Software

Let Excel 2007's new Remove Duplicates feature find unique values in your data

Avoid redundancy with Excel 2007's new Remove Duplicates feature and easily produce a list of unique values for more than one field.

It is the end of the month and you need to write a quick memo to report on last month's sales. You have a spreadsheet listing 100 invoices for the month, including the Invoice Number in Column A, the Customer Name in Column B, and the Product Name in Column C. Because most of your customers place orders several times a month, you need a quick way to generate a listing of each customer that ordered from you last month.

Before Excel 2007, you would obtain this data using either Excel's Advanced Filter or Pivot Table feature. With Excel 2007's new Remove Duplicates feature, you have an additional, even quicker, way to produce this list.

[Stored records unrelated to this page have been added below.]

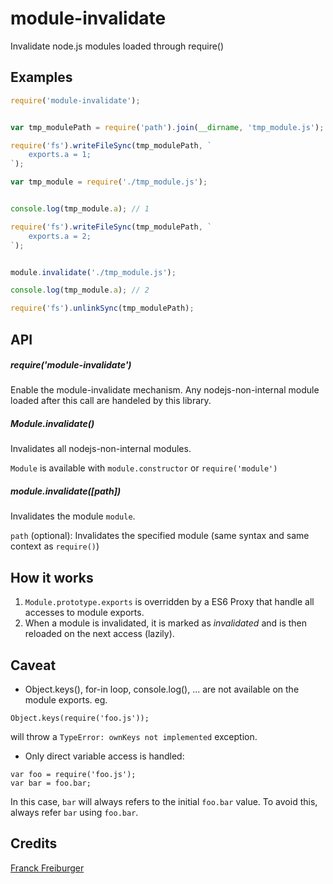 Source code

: # module-invalidate
Invalidate node.js modules loaded through require()


## Examples

```JavaScript
require('module-invalidate');


var tmp_modulePath = require('path').join(__dirname, 'tmp_module.js');

require('fs').writeFileSync(tmp_modulePath, `
	exports.a = 1;
`);

var tmp_module = require('./tmp_module.js');


console.log(tmp_module.a); // 1

require('fs').writeFileSync(tmp_modulePath, `
	exports.a = 2;
`);


module.invalidate('./tmp_module.js');

console.log(tmp_module.a); // 2

require('fs').unlinkSync(tmp_modulePath);

```


## API

##### require('module-invalidate')

Enable the module-invalidate mechanism.
Any nodejs-non-internal module loaded after this call are handeled by this library.


##### Module.invalidate()

Invalidates all nodejs-non-internal modules.

`Module` is available with `module.constructor` or `require('module')`


##### module.invalidate([path])

Invalidates the module `module`.

`path` (optional): Invalidates the specified module (same syntax and same context as `require()`)


## How it works

1. `Module.prototype.exports` is overridden by a ES6 Proxy that handle all accesses to module exports.
1. When a module is invalidated, it is marked as *invalidated* and is then reloaded on the next access (lazily).


## Caveat

- Object.keys(), for-in loop, console.log(), ... are not available on the module exports.
eg.
```
Object.keys(require('foo.js'));
```
will throw a `TypeError: ownKeys not implemented` exception.

- Only direct variable access is handled:
```  
var foo = require('foo.js');
var bar = foo.bar;
```
In this case, `bar` will always refers to the initial `foo.bar` value. To avoid this, always refer `bar` using `foo.bar`.


## Credits

[Franck Freiburger](https://www.franck-freiburger.com)
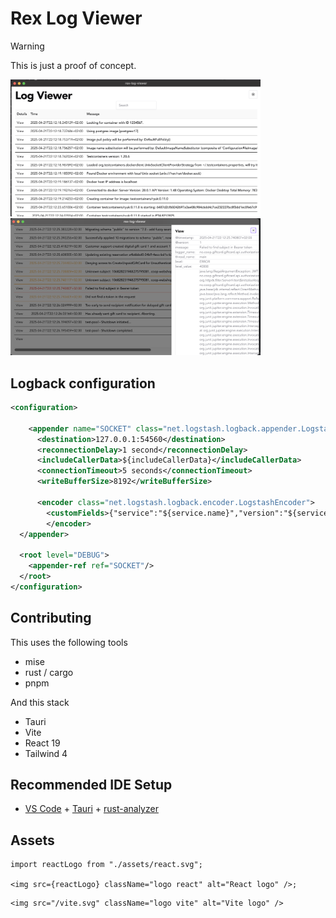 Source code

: # Rex Log Viewer
> [!WARNING]
> This is just a proof of concept.

<img src="docs/main-view.png" alt="Main view" width="400px"/>

<img src="docs/details-view.png" alt="Details view" width="400px"/>

## Logback configuration

```xml
<configuration>

    <appender name="SOCKET" class="net.logstash.logback.appender.LogstashTcpSocketAppender">
      <destination>127.0.0.1:54560</destination>
      <reconnectionDelay>1 second</reconnectionDelay>
      <includeCallerData>${includeCallerData}</includeCallerData>
      <connectionTimeout>5 seconds</connectionTimeout>
      <writeBufferSize>8192</writeBufferSize>

      <encoder class="net.logstash.logback.encoder.LogstashEncoder">
        <customFields>{"service":"${service.name}","version":"${service.version}"}</customFields>
        </encoder>
  </appender>

  <root level="DEBUG">
    <appender-ref ref="SOCKET"/>
  </root>
</configuration>
```

## Contributing

This uses the following tools
* mise
* rust / cargo
* pnpm

And this stack
* Tauri
* Vite
* React 19
* Tailwind 4

## Recommended IDE Setup

- [VS Code](https://code.visualstudio.com/) + [Tauri](https://marketplace.visualstudio.com/items?itemName=tauri-apps.tauri-vscode) + [rust-analyzer](https://marketplace.visualstudio.com/items?itemName=rust-lang.rust-analyzer)

## Assets

```tsx
import reactLogo from "./assets/react.svg";

<img src={reactLogo} className="logo react" alt="React logo" />;
```

```tsx
<img src="/vite.svg" className="logo vite" alt="Vite logo" />
```
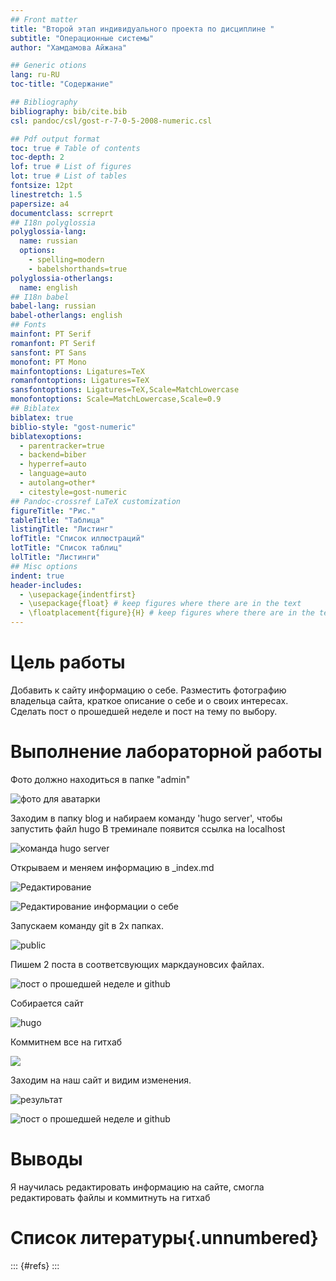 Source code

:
 ```yaml
---
## Front matter
title: "Второй этап индивидуального проекта по дисциплине "
subtitle: "Операционные системы"
author: "Хамдамова Айжана"

## Generic otions
lang: ru-RU
toc-title: "Содержание"

## Bibliography
bibliography: bib/cite.bib
csl: pandoc/csl/gost-r-7-0-5-2008-numeric.csl

## Pdf output format
toc: true # Table of contents
toc-depth: 2
lof: true # List of figures
lot: true # List of tables
fontsize: 12pt
linestretch: 1.5
papersize: a4
documentclass: scrreprt
## I18n polyglossia
polyglossia-lang:
  name: russian
  options:
	- spelling=modern
	- babelshorthands=true
polyglossia-otherlangs:
  name: english
## I18n babel
babel-lang: russian
babel-otherlangs: english
## Fonts
mainfont: PT Serif
romanfont: PT Serif
sansfont: PT Sans
monofont: PT Mono
mainfontoptions: Ligatures=TeX
romanfontoptions: Ligatures=TeX
sansfontoptions: Ligatures=TeX,Scale=MatchLowercase
monofontoptions: Scale=MatchLowercase,Scale=0.9
## Biblatex
biblatex: true
biblio-style: "gost-numeric"
biblatexoptions:
  - parentracker=true
  - backend=biber
  - hyperref=auto
  - language=auto
  - autolang=other*
  - citestyle=gost-numeric
## Pandoc-crossref LaTeX customization
figureTitle: "Рис."
tableTitle: "Таблица"
listingTitle: "Листинг"
lofTitle: "Список иллюстраций"
lotTitle: "Список таблиц"
lolTitle: "Листинги"
## Misc options
indent: true
header-includes:
  - \usepackage{indentfirst}
  - \usepackage{float} # keep figures where there are in the text
  - \floatplacement{figure}{H} # keep figures where there are in the text
---
```


# Цель работы

Добавить к сайту информацию о себе.
Разместить фотографию владельца сайта, краткое описание о себе и о своих интересах.
Сделать пост о прошедшей неделе и пост на тему по выбору.


# Выполнение лабораторной работы

Фото должно находиться в папке "admin"

![фото для аватарки](image/1.png)

Заходим в папку blog и набираем команду 'hugo server', чтобы запустить файл hugo
В треминале появится ссылка на localhost

![команда hugo server](image/2.png)

Открываем и меняем информацию в _index.md

![Редактирование](image/5.png)

![Редактирование информации о себе](image/3.png)

Запускаем команду git в 2х папках.

![public](image/6.png)

Пишем 2 поста в соответсвующих маркдауновсих файлах. 

![пост о прошедшей неделе и github](image/7.png)

Cобирается сайт

![hugo](image/8.png)

Коммитнем все на гитхаб

![](image/9.png)


Заходим на наш сайт и видим изменения. 


![результат](image/10.png)

![пост о прошедшей неделе и github](image/11.png)



# Выводы

Я научилась редактировать информацию на сайте, смогла редактировать файлы и коммитнуть на гитхаб

# Список литературы{.unnumbered}

::: {#refs}
:::
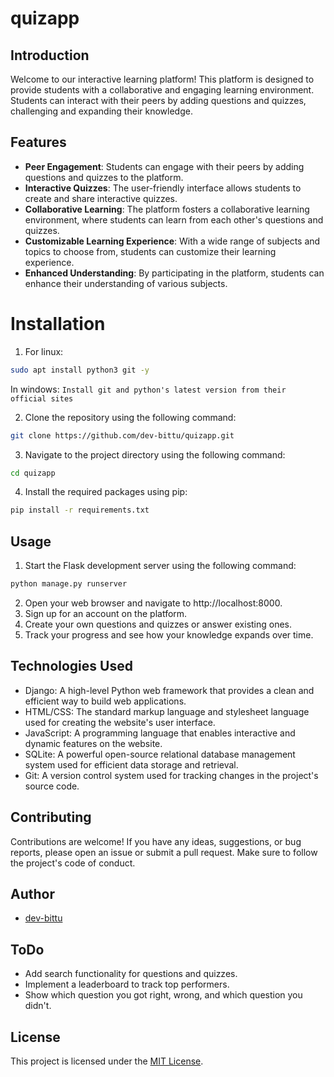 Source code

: # quizapp
## Introduction
Welcome to our interactive learning platform!
This platform is designed to provide students with a collaborative and engaging learning environment.
Students can interact with their peers by adding questions and quizzes, challenging and expanding their knowledge.

## Features
- **Peer Engagement**: Students can engage with their peers by adding questions and quizzes to the platform.
- **Interactive Quizzes**: The user-friendly interface allows students to create and share interactive quizzes.
- **Collaborative Learning**: The platform fosters a collaborative learning environment, where students can learn from each other's questions and quizzes.
- **Customizable Learning Experience**: With a wide range of subjects and topics to choose from, students can customize their learning experience.
- **Enhanced Understanding**: By participating in the platform, students can enhance their understanding of various subjects.

# Installation
1. For linux:
```bash
sudo apt install python3 git -y
```
In windows: ``Install git and python's latest version from their official sites``

2. Clone the repository using the following command:
```bash
git clone https://github.com/dev-bittu/quizapp.git
```
3. Navigate to the project directory using the following command:
```bash
cd quizapp
```
4. Install the required packages using pip:
```bash
pip install -r requirements.txt
```

## Usage
1. Start the Flask development server using the following command:
```bash
python manage.py runserver
```
2. Open your web browser and navigate to http://localhost:8000.
3. Sign up for an account on the platform.
4. Create your own questions and quizzes or answer existing ones.
5. Track your progress and see how your knowledge expands over time.

## Technologies Used
- Django: A high-level Python web framework that provides a clean and efficient way to build web applications.
- HTML/CSS: The standard markup language and stylesheet language used for creating the website's user interface.
- JavaScript: A programming language that enables interactive and dynamic features on the website.
- SQLite: A powerful open-source relational database management system used for efficient data storage and retrieval.
- Git: A version control system used for tracking changes in the project's source code.

## Contributing
Contributions are welcome!
If you have any ideas, suggestions, or bug reports, please open an issue or submit a pull request.
Make sure to follow the project's code of conduct.

## Author
- [dev-bittu](https://github.com/dev-bittu "dev-bittu")

## ToDo
- Add search functionality for questions and quizzes.
- Implement a leaderboard to track top performers.
- Show which question you got right, wrong, and which question you didn't.

## License
This project is licensed under the [MIT License](LICENSE "License File").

Follow these steps:

  1. Select the Customer Name column.
  2. Copy the data to a blank section of the worksheet. (You should leave at least one blank column between the original data and the copied data.)
  3. Click inside any cell within the copied cells.
  4. Click the Data tab.
  5. In the Data Tools group, choose Remove Duplicates, then click OK.

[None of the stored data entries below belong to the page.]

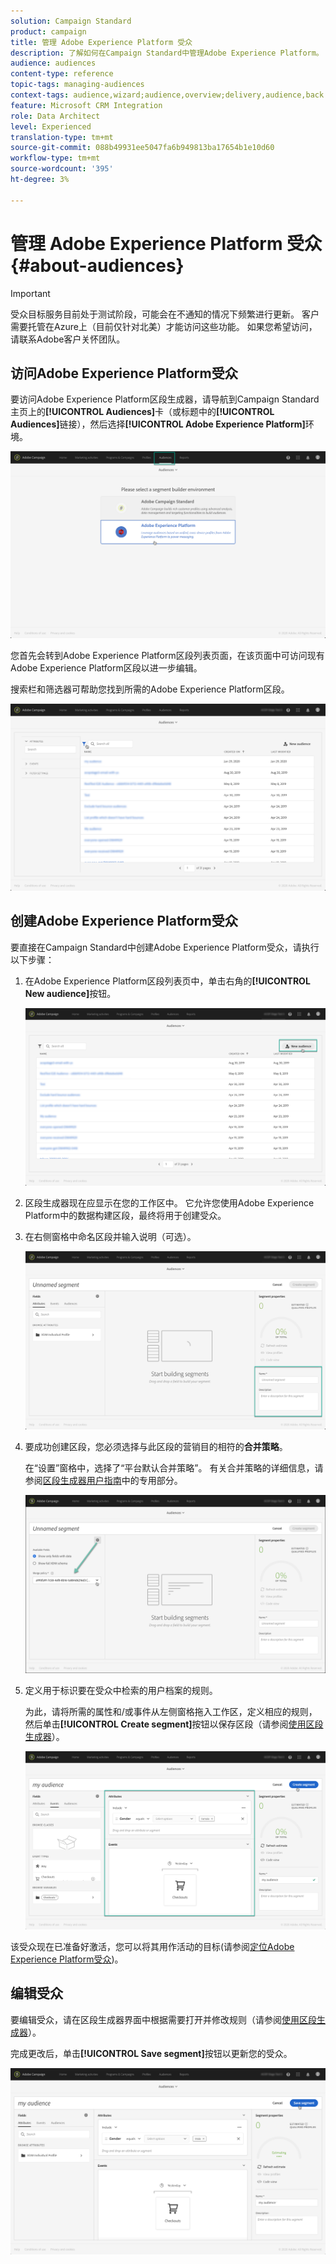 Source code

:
```yaml
---
solution: Campaign Standard
product: campaign
title: 管理 Adobe Experience Platform 受众
description: 了解如何在Campaign Standard中管理Adobe Experience Platform。
audience: audiences
content-type: reference
topic-tags: managing-audiences
context-tags: audience,wizard;audience,overview;delivery,audience,back
feature: Microsoft CRM Integration
role: Data Architect
level: Experienced
translation-type: tm+mt
source-git-commit: 088b49931ee5047fa6b949813ba17654b1e10d60
workflow-type: tm+mt
source-wordcount: '395'
ht-degree: 3%

---
```



# 管理 Adobe Experience Platform 受众 {#about-audiences}

>[!IMPORTANT]
>
>受众目标服务目前处于测试阶段，可能会在不通知的情况下频繁进行更新。 客户需要托管在Azure上（目前仅针对北美）才能访问这些功能。 如果您希望访问，请联系Adobe客户关怀团队。

## 访问Adobe Experience Platform受众

要访问Adobe Experience Platform区段生成器，请导航到Campaign Standard主页上的&#x200B;**[!UICONTROL Audiences]**&#x200B;卡（或标题中的&#x200B;**[!UICONTROL Audiences]**&#x200B;链接），然后选择&#x200B;**[!UICONTROL Adobe Experience Platform]**&#x200B;环境。

![](assets/aep_audiences_access.png)

您首先会转到Adobe Experience Platform区段列表页面，在该页面中可访问现有Adobe Experience Platform区段以进一步编辑。

搜索栏和筛选器可帮助您找到所需的Adobe Experience Platform区段。

![](assets/aep_audiences_list.png)

## 创建Adobe Experience Platform受众

要直接在Campaign Standard中创建Adobe Experience Platform受众，请执行以下步骤：

1. 在Adobe Experience Platform区段列表页中，单击右角的&#x200B;**[!UICONTROL New audience]**&#x200B;按钮。

   ![](assets/aep_audiences_creation_create.png)

1. 区段生成器现在应显示在您的工作区中。 它允许您使用Adobe Experience Platform中的数据构建区段，最终将用于创建受众。

1. 在右侧窗格中命名区段并输入说明（可选）。

   ![](assets/aep_audiences_creation_edit_name.png)

1. 要成功创建区段，您必须选择与此区段的营销目的相符的&#x200B;**合并策略**。

   在“设置”窗格中，选择了“平台默认合并策略”。 有关合并策略的详细信息，请参阅[区段生成器用户指南](https://docs.adobe.com/content/help/en/experience-platform/segmentation/ui/overview.html)中的专用部分。

   ![](assets/aep_audiences_mergepolicy.png)

1. 定义用于标识要在受众中检索的用户档案的规则。

   为此，请将所需的属性和/或事件从左侧窗格拖入工作区，定义相应的规则，然后单击&#x200B;**[!UICONTROL Create segment]**&#x200B;按钮以保存区段（请参阅[使用区段生成器](../../integrating/using/aep-using-segment-builder.md)）。

   ![](assets/aep_audiences_creation_query.png)

该受众现在已准备好激活，您可以将其用作活动的目标(请参阅[定位Adobe Experience Platform受众](../../integrating/using/aep-targeting-audiences.md))。

## 编辑受众

要编辑受众，请在区段生成器界面中根据需要打开并修改规则（请参阅[使用区段生成器](../../integrating/using/aep-using-segment-builder.md)）。

完成更改后，单击&#x200B;**[!UICONTROL Save segment]**&#x200B;按钮以更新您的受众。

![](assets/aep_audiences_editing.png)
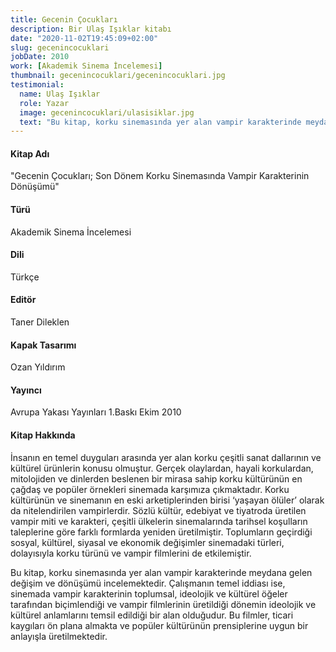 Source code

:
 ```yaml
---
title: Gecenin Çocukları
description: Bir Ulaş Işıklar kitabı
date: "2020-11-02T19:45:09+02:00"
slug: gecenincocuklari
jobDate: 2010
work: [Akademik Sinema İncelemesi]
thumbnail: gecenincocuklari/gecenincocuklari.jpg
testimonial:
  name: Ulaş Işıklar
  role: Yazar
  image: gecenincocuklari/ulasisiklar.jpg
  text: "Bu kitap, korku sinemasında yer alan vampir karakterinde meydana gelen değişim ve dönüşümü incelemektedir."
---
```


#### Kitap Adı
"Gecenin Çocukları; Son Dönem Korku Sinemasında Vampir Karakterinin Dönüşümü"
#### Türü
Akademik Sinema İncelemesi
#### Dili
Türkçe
#### Editör
Taner Dileklen
#### Kapak Tasarımı
Ozan Yıldırım
#### Yayıncı
Avrupa Yakası Yayınları
1.Baskı
Ekim 2010

#### Kitap Hakkında
İnsanın en temel duyguları arasında yer alan korku çeşitli sanat dallarının ve kültürel ürünlerin konusu olmuştur. Gerçek olaylardan, hayali korkulardan, mitolojiden ve dinlerden beslenen bir mirasa sahip korku kültürünün en çağdaş ve popüler örnekleri sinemada karşımıza çıkmaktadır. Korku kültürünün ve sinemanın en eski arketiplerinden birisi ‘yaşayan ölüler’ olarak da nitelendirilen vampirlerdir. Sözlü kültür, edebiyat ve tiyatroda üretilen vampir miti ve karakteri, çeşitli ülkelerin sinemalarında tarihsel koşulların taleplerine göre farklı formlarda yeniden üretilmiştir. Toplumların geçirdiği sosyal, kültürel, siyasal ve ekonomik değişimler sinemadaki türleri, dolayısıyla korku türünü ve vampir filmlerini de etkilemiştir.

Bu kitap, korku sinemasında yer alan vampir karakterinde meydana gelen değişim ve dönüşümü incelemektedir. Çalışmanın temel iddiası ise, sinemada vampir karakterinin toplumsal, ideolojik ve kültürel öğeler tarafından biçimlendiği ve vampir filmlerinin üretildiği dönemin ideolojik ve kültürel anlamlarını temsil edildiği bir alan olduğudur. Bu filmler, ticari kaygıları ön plana almakta ve popüler kültürünün prensiplerine uygun bir anlayışla üretilmektedir.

Excel removes all duplicate customer names from the copied list. You can also use Remove Duplicates to produce a list of unique values for more than one field. For example, to generate a list of customers and the products they ordered, follow these steps:

  1. Select the Customer Name and Product Name columns.
  2. Copy the selected data to a blank area of the worksheet.
  3. Click inside any cell within the copied cells.
  4. Click the Data tab.
  5. In the Data Tools group, choose Remove Duplicates, then click OK.

Excel generates a list of each customer and the products ordered, excluding duplicate orders for the same product from the same customer. You can then use the Sort function to make the list easier to read by following these steps:

  1. Click any one of the cells in the Remove Duplicates results list.
  2. Click the Data tab.
  3. Click the Sort button.
  4. Click the My Data Has Headers check box.
  5. Click the Sort By drop-down arrow and select Customer Name, then click OK.

Miss an Excel tip?

Check out the Microsoft Excel archive, and catch up on other Excel tips.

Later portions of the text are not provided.